● **Your goal**
Among the entries below, extract exactly the lines that run from the one with "- **Número**: 05733/2020-CR" through the one with "### Autores", both ends included.

● **Record extracts**
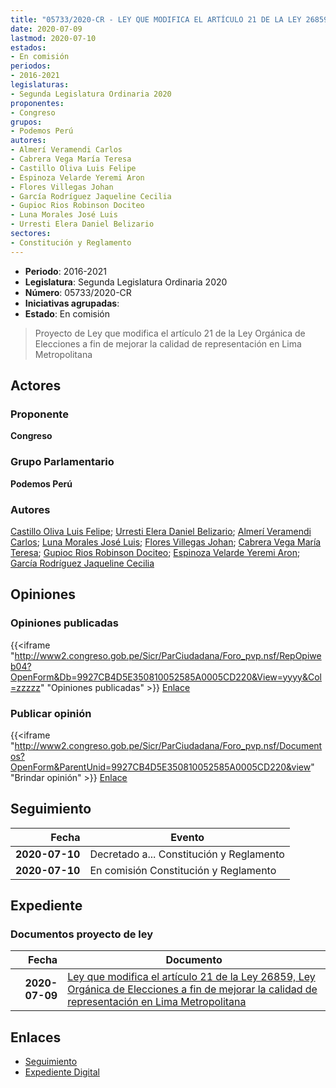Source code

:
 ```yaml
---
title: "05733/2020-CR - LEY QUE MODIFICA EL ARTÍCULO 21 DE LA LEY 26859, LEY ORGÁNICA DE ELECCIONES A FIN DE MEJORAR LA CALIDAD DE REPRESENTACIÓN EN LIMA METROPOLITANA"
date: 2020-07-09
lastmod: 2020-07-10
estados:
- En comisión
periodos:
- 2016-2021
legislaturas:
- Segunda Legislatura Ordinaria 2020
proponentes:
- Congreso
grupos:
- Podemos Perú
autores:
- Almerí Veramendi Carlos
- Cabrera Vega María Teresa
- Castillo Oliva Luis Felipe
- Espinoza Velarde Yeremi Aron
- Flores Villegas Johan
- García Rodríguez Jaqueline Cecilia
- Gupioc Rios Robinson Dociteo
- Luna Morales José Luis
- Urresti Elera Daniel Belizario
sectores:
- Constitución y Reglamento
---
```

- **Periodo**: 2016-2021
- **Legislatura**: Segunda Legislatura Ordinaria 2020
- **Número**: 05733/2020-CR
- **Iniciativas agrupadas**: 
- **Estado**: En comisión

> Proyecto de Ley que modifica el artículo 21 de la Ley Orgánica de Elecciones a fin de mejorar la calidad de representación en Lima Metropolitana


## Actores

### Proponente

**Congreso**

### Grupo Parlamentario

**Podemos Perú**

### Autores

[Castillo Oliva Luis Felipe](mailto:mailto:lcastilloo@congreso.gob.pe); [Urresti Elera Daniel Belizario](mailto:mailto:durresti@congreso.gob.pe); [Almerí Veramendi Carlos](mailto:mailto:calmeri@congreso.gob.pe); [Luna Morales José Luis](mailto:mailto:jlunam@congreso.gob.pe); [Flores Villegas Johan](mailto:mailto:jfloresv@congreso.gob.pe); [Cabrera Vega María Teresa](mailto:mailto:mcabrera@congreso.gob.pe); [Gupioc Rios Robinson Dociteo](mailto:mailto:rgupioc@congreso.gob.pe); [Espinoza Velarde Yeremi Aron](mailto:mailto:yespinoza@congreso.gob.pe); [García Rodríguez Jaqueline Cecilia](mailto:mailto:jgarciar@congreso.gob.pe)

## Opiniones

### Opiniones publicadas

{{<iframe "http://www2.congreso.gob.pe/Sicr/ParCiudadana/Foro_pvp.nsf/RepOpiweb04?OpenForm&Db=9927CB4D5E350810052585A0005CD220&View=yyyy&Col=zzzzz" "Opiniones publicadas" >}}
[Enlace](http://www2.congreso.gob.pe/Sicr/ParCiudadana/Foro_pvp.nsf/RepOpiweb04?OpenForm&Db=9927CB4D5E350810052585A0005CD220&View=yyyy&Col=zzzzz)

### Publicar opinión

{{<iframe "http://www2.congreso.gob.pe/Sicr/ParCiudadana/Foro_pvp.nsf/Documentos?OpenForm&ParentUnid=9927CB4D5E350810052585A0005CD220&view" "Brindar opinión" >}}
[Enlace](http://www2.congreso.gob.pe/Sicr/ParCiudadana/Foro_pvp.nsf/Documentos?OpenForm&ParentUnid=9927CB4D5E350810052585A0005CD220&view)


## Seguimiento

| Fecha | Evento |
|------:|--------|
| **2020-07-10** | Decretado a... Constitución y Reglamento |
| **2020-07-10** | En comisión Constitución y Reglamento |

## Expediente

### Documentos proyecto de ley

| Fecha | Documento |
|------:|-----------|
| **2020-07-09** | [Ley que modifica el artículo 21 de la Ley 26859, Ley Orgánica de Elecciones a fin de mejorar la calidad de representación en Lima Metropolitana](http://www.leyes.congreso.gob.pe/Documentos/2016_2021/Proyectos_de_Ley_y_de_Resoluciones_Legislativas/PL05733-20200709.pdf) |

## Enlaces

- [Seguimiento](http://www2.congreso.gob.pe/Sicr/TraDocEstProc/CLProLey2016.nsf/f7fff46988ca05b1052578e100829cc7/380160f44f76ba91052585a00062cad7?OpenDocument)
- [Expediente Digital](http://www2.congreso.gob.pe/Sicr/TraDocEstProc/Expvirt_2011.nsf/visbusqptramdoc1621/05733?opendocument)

...

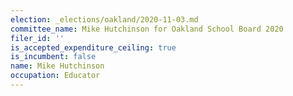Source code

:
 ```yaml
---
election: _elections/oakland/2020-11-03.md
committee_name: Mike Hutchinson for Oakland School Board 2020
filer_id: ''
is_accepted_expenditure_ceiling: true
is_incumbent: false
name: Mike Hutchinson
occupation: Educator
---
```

---

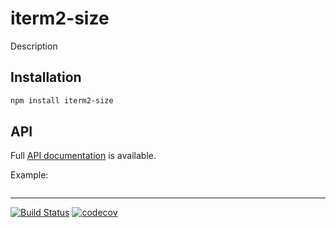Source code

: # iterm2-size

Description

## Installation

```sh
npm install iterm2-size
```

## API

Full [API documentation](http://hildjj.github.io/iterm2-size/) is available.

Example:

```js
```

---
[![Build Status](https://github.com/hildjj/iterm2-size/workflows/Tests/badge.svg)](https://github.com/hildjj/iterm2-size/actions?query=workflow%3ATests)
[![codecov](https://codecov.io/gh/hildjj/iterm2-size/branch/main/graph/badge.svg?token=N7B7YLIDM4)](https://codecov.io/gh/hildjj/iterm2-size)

● **Exercise output**
- **Número**: 05733/2020-CR
- **Iniciativas agrupadas**: 
- **Estado**: En comisión

> Proyecto de Ley que modifica el artículo 21 de la Ley Orgánica de Elecciones a fin de mejorar la calidad de representación en Lima Metropolitana


## Actores

### Proponente

**Congreso**

### Grupo Parlamentario

**Podemos Perú**

### Autores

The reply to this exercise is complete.